Brenda Branswell, McGill News
Growing up in the 1960s, Dave Williams was intrigued by outer – and inner – space.
He would watch The Undersea World of Jacques Cousteau spellbound, then put on a facemask “and engage in snorkel exploration of the six-inch depths of the bathtub,” Williams writes in his new memoir Defying Limits: Lessons from the Edge of the Universe.
Williams would later visit both locations as a Canadian astronaut and aquanaut. He travelled to space in 1998 aboard space shuttle Columbia, and in 2007 on Endeavour. He also went on two underwater missions to Aquarius, the undersea research laboratory, off the coast of Florida.
“I was very fortunate to explore the two final frontiers,” says Williams, BSc’76, MDCM’83, MSc’83, DSc’07.
“It was just remarkable to think that my dream of becoming an explorer and exploring underwater and exploring space would actually come true.”
Williams wrote four children’s books before tackling his memoir.
“I started out with the kids’ books because I really wanted to provide kids with inspirational material that would help foster their passion for science, technology, engineering, and math,” without actually saying those STEM nouns, Williams says.
He was initially reluctant to write a memoir when his editors suggested the idea, thinking it was already a crowded biography space among former astronauts. However, he has tried to offer a different perspective.
“Yes, it is about flying in space, but … what we are trying to convey in the book is the important perspective that we develop upon our planet by seeing the Earth from such a unique perspective, and thinking about how that perspective affects all of us when we are in times of difficulty in our lives.”
Williams, who lives in Oakville, Ont., grew up on Montreal’s West Island and became a certified scuba diver at 13.
He writes about how failure is more instructive than success and recounts how he failed a presentation that would have allowed him to go directly into a PhD program at McGill. Williams vowed to get the best mark in a compulsory physiology exam for master’s and PhD students in the program. He came out on top and went on to medical school at McGill.
“I learned that it’s what you do when you don’t succeed that determines whether you will one day succeed,” Williams writes later in the book, adding he won the Wood Gold Medal as the top clinical student when he graduated from McGill’s medical school and the psychiatry prize.

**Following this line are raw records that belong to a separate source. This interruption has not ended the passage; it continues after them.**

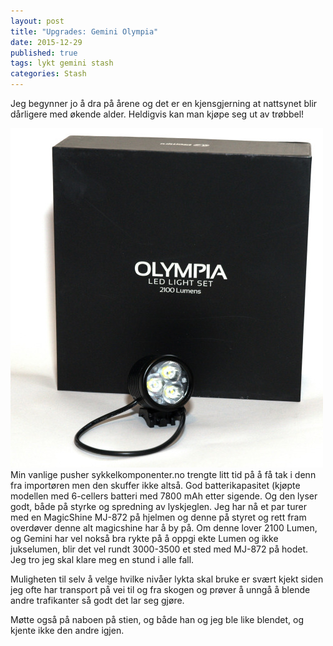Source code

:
 ```yaml
---
layout: post
title: "Upgrades: Gemini Olympia"
date: 2015-12-29
published: true
tags: lykt gemini stash
categories: Stash 
---
```


Jeg begynner jo å dra på årene og det er en kjensgjerning at nattsynet blir dårligere med økende alder. Heldigvis kan man kjøpe seg ut av trøbbel!

<img src="/assets/gemini.jpg" alt="Olympia"/>
Min vanlige pusher sykkelkomponenter.no trengte litt tid på å få tak i denn fra importøren men den skuffer ikke altså. God batterikapasitet (kjøpte modellen med 6-cellers batteri med 7800 mAh etter sigende. Og den lyser godt, både på styrke og spredning av lyskjeglen. Jeg har nå et par turer med en MagicShine MJ-872 på hjelmen og denne på styret og rett fram overdøver denne alt magicshine har å by på. Om denne lover 2100 Lumen, og Gemini har vel nokså bra rykte på å oppgi ekte Lumen og ikke jukselumen, blir det vel rundt 3000-3500 et sted med MJ-872 på hodet. Jeg tro jeg skal klare meg en stund i alle fall.  

Muligheten til selv å velge hvilke nivåer lykta skal bruke er svært kjekt siden jeg ofte har transport på vei til og fra skogen og prøver å unngå å blende andre trafikanter så godt det lar seg gjøre. 

Møtte også på naboen på stien, og både han og jeg ble like blendet, og kjente ikke den andre igjen.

Williams was director of the emergency department at Sunnybrook Hospital in Toronto in 1992 when he was selected as one of Canada’s four new astronauts out of an original pool of more than 5,300 applicants. He recounts the rigorous training he underwent with the Canadian Space Agency and NASA, including flying in a KC-135, aka ‘Vomit Comet’, which creates moments of weightlessness through rollercoaster-type maneuvers.
He also shares his experience of being diagnosed with prostate cancer, and then flying to space in 2007 as a cancer survivor. It was during that mission that Williams performed three spacewalks.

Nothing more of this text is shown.